■ TRY IT ■
Below is a listing; give only the number of its lines that contain the word "Francisco".

+--

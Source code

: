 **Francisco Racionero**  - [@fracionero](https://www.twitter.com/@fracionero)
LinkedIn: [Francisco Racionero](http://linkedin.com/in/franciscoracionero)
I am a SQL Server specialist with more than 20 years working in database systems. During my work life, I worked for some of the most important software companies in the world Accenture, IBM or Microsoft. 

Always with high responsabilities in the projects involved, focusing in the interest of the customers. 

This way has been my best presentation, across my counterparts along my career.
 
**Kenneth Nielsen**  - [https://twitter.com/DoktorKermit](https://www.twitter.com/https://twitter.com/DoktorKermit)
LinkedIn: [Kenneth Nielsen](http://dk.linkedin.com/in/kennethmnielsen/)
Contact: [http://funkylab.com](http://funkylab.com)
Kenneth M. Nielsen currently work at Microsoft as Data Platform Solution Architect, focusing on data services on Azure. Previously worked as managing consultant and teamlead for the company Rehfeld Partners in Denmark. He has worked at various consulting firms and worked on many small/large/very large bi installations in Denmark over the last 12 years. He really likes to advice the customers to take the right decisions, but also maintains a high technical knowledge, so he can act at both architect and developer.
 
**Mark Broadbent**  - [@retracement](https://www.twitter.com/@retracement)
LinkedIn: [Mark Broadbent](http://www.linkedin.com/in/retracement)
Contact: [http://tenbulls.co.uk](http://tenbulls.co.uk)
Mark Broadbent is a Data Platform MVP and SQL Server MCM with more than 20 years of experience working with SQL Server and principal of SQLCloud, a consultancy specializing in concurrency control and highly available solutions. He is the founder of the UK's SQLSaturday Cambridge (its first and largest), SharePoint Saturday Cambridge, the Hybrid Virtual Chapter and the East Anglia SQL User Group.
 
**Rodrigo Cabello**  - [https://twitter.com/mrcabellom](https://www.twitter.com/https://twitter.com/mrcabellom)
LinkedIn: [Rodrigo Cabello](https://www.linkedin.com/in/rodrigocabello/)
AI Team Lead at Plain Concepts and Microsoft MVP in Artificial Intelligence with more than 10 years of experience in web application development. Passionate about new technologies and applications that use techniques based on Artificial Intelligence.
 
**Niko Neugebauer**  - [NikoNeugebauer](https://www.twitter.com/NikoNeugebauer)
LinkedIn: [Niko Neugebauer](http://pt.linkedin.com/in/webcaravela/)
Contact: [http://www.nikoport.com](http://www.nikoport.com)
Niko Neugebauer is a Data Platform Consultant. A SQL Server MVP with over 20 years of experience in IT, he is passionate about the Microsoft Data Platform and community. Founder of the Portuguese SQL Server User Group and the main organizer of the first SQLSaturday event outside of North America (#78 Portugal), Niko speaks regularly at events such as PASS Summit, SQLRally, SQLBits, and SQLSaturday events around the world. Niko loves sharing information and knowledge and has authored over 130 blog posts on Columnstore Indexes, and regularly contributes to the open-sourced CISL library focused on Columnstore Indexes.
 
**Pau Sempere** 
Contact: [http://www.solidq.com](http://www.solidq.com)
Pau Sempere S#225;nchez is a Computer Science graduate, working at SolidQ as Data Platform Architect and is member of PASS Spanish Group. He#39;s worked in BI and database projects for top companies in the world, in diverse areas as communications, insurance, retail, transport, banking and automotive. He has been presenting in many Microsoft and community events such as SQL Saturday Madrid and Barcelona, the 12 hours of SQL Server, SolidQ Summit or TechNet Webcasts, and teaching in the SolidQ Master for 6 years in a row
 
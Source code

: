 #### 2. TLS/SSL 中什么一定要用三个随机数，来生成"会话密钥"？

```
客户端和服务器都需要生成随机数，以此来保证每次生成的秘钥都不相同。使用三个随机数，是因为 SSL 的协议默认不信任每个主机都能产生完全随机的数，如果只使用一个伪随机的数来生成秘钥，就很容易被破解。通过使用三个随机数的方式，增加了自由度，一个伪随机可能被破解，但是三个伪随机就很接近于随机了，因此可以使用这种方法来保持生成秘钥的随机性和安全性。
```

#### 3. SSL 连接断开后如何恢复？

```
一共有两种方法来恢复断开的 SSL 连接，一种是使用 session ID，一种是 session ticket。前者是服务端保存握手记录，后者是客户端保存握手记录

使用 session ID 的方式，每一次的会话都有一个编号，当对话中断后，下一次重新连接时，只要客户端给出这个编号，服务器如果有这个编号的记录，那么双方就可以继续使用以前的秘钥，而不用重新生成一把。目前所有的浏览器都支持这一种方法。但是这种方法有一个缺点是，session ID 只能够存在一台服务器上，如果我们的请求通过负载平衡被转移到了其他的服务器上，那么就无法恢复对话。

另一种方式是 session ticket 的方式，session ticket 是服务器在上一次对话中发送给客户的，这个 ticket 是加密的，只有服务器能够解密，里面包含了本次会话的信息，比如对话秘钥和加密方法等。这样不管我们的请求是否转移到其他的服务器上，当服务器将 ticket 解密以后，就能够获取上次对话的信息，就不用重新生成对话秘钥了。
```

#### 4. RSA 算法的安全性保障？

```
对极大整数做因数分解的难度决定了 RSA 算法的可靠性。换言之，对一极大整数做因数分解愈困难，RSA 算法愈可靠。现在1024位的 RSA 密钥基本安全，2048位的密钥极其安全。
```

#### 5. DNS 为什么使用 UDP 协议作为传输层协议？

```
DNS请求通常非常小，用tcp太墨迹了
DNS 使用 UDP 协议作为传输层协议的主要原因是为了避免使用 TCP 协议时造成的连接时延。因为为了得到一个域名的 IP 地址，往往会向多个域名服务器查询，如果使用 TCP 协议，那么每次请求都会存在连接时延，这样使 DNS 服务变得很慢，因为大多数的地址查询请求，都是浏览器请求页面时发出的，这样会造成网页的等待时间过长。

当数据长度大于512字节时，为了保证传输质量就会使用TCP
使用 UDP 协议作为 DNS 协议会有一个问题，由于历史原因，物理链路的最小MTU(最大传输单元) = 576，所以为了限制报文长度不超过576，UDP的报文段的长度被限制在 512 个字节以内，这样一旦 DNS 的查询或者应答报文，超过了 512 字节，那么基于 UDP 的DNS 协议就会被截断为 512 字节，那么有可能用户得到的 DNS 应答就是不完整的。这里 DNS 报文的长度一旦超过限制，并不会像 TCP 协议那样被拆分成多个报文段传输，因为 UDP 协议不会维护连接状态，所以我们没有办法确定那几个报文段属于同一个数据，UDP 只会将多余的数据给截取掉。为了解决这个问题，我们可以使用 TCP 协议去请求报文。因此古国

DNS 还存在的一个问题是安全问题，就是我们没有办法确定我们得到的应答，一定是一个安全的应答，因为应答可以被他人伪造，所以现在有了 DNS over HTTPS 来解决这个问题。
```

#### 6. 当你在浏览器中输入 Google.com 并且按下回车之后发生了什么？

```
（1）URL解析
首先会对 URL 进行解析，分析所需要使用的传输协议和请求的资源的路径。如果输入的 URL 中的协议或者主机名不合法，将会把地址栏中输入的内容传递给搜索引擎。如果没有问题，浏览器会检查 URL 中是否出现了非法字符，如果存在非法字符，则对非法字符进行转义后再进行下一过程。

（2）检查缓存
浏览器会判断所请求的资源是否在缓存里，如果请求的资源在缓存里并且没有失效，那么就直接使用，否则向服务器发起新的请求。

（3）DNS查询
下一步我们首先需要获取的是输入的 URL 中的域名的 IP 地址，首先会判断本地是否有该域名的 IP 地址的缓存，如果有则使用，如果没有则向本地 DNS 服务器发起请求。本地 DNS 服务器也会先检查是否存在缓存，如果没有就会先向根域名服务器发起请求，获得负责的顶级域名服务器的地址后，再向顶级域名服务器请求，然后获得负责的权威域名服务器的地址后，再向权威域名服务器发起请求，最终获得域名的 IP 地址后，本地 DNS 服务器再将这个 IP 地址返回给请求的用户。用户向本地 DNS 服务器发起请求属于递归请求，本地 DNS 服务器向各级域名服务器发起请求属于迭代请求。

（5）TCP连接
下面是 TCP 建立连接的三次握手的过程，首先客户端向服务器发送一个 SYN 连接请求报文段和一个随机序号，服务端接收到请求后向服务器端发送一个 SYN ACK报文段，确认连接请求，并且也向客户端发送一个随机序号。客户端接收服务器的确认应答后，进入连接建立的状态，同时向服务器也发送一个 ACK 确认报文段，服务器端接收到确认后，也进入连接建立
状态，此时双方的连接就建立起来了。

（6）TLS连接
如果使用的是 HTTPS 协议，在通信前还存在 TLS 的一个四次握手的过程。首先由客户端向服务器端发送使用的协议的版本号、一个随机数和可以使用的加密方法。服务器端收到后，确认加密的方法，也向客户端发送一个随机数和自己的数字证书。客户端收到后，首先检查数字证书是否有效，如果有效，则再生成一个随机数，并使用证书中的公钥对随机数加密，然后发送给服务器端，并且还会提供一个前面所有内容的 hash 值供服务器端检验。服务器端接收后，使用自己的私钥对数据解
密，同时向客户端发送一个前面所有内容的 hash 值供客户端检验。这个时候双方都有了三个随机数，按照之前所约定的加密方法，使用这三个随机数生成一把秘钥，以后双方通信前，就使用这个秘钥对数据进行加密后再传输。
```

+--

■ WORKED SOLUTION ■
2